Living Famously
One of the things that gave the golden age of Hollywood its glow - apart from the films that is - is that you were not treated to the gory ins ands outs of who did what to whom. (Or if one reads this week's Who magazine, who has just had their first pedicure, who got custody of his beagle cross, Maggie May, when he divorced a famous Australian actress and . . well, you get the idea.) While, Living Famously (ABC, Saturday nights, 7.30pm) doesn't quite sink to those depths it certainly takes the shine of its stars.
On last Saturday night's Living Famously (ABC, Saturday nights, 7.30pm) a cameraman who worked with Humphrey Bogart on many films, informed us that Bogey was charismatic in front of a camera and exceedingly dull when off. Not to mention - according to both critics and friends - a drunk.
The subject of tonight's documentary is Clark Gable, the King Of Hollywood from the 1930s to the 1950s. He starred with almost every leading lady, from Greta Garbo and Joan Crawford on, and had affairs with most of them. - though not his co-star Marilyn Monroe, who had always told people he was her father. That story always seemed nuts to me until this documentary made it clear he could well have fathered half the children in LA. After his death Loretta Young's 'adopted' daughter Judy Lewis, was told Gable was her dad and Young her biological mother. To avoid the controversy of an illegitimate child by a married man Young was forced by Warner Brothers to put Judy in an orphanage before 'adopting' her at 18 months.
Carole Lombard, it seems, was the only woman Gable truly loved - perhaps because but she was killed in a plane crash not so long after they had married. The years after her death passed, so we are told, 'in a blur of brothels and alcohol'.
Bogart died of throat cancer at 57. Gable only makes it to 59. Grace Kelly, the subject of next week's episode, was killed in a car accident when in her early fifties. Fame, it seems, does not ensure longevity. It does, however, ensure a lot of sex - and, in the case of Kelly and Gable, with each other.

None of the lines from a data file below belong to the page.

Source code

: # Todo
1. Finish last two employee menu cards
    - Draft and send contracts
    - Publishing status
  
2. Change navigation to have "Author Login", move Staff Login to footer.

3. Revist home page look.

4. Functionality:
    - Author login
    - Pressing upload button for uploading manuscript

It would also seem you don't have to act (or sing) well to become famous - footage of these stars first films is often excruciating. But one of the terrific things about this series is watching these performers develop their talent over the years, and the charisma that has enabled them to endure. It is impossible not to feel a thrill watching Bogart in Casablanca, Gable in Gone with the Wind, or Kelly in Rear Window. While tarnished, they still have their glow.
So, if you are brave enough to hear the often-unpalatable truth keep watching. Over this summer we will get the low down, on, among others, Alfred Hitchcock, James Dean, Maria Callas, Oliver Reed, Peter Sellers, Stan Laurel and Oliver Hardy, Marvin Gaye (that'll be depressing) and Bing Crosby.